At 2:44 PM, Blogger Vicus Scurra said...

Please retype that entry without using the phrase "coming as Hattie Jacques".
Some of us are trying to sleep.

 
At 7:45 PM, Anonymous Anonymous said...

Ah, see the old snarler has already trodden his cloven hooves across your blog Toasty.

I'm shall be there doing my duty. Will I be recognised as a single Red Arrow? I don't have any friends but I can make a lot of noise and coloured smoke

 
At 11:14 AM, Blogger Toasty Lundqvist said...

Vicus, a little less complaining and a little more empathy with John Le Mesurier, if you please.

And my dear Caroline, don’t you realise that’s how every Red Arrow begins?

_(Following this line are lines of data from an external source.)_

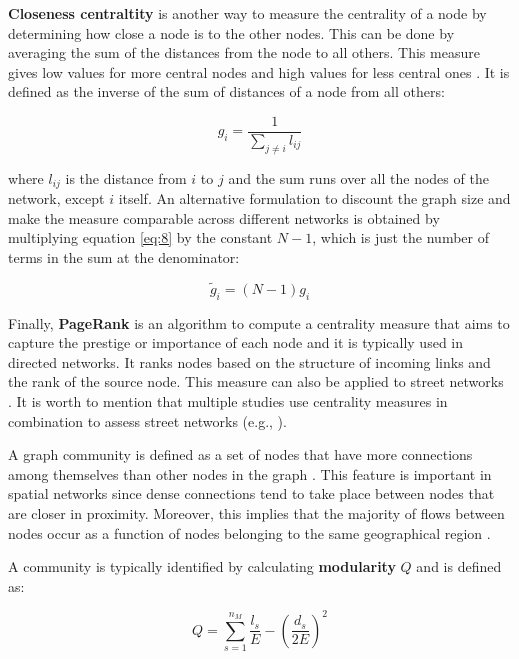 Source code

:\textbf{Closeness centraltity} is another way to measure the centrality of a node by determining how close a node is to the other nodes. This can be done by averaging the sum of the distances from the node to all others. This measure gives low values for more central nodes and high values for less central ones \cite{newman_2010}. It is defined as the inverse of the sum of distances of a node from all others:

\begin{equation} \label{eq:8}
g_i = \frac{1}{\sum_{j \neq i} l_{ij}}
\end{equation}

where $l_{ij}$ is the distance from $i$ to $j$ and the sum runs over all the nodes of the network, except $i$ itself. An alternative formulation to discount the graph size and make the measure comparable across different networks is obtained by multiplying equation \ref{eq:8} by the constant $N - 1$, which is just the number of terms in the sum at the denominator:

\begin{equation} \label{eq:9}
\tilde{g}_i = (N - 1)g_i
\end{equation}

Finally, \textbf{PageRank} is an algorithm to compute a centrality measure that aims to capture the prestige or importance of each node and it is typically used in directed networks. It ranks nodes based on the structure of incoming links and the rank of the source node. This measure can also be applied to street networks \cite{jiang_2006, agryzkov_2012, gleich_2014, chin-wen_2015}. It is worth to mention that multiple studies use centrality measures in combination to assess street networks (e.g., \cite{porta_2004, porta_2006, porta_2010, crucitti_urban_2006, crucitti_spatial_2006, sevtsuk_2012}).

A graph community is defined as a set of nodes that have more connections among themselves than other nodes in the graph \cite{fortunato_2010}. This feature is important in spatial networks since dense connections tend to take place between nodes that are closer in proximity. Moreover, this implies that the majority of flows between nodes occur as a function of nodes belonging to the same geographical region \cite{barthelemy_2018}.

A community is typically identified by calculating \textbf{modularity} $Q$ \cite{newman-girvan_2004} and is defined as:

\begin{equation}
Q = \sum_{s = 1}^{n_M} \frac{l_s}{E} - (\frac{d_s}{2E})^2
\end{equation}


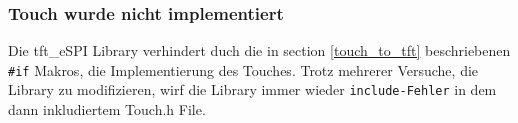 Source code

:             \subsubsection{Touch wurde nicht implementiert}
            Die tft\_eSPI Library verhindert duch die in section \ref{touch_to_tft} 
            beschriebenen \lstinline{#if} Makros, die Implementierung des Touches.
            Trotz mehrerer Versuche, die Library zu modifizieren, wirf die Library
            immer wieder \lstinline{include-Fehler} in dem dann inkludiertem Touch.h File. \\~\\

It’s only after a traumatic youth of being thrown out of pubs for whizzing around at 5000 mph discharging orange smoke during the cribbage contest that he or she meets another Red Arrow and suddenly thinks ‘I’m not the only one after all!’ Who knows whom you may encounter at the Old Senior Common Room at 1.45 pm on the relevant Wednesday in March? This could be the start of a whole new life.

 
At 1:52 AM, Anonymous Anonymous said...

Oh! Thank God I'm not alone... Do we have a chat room yet?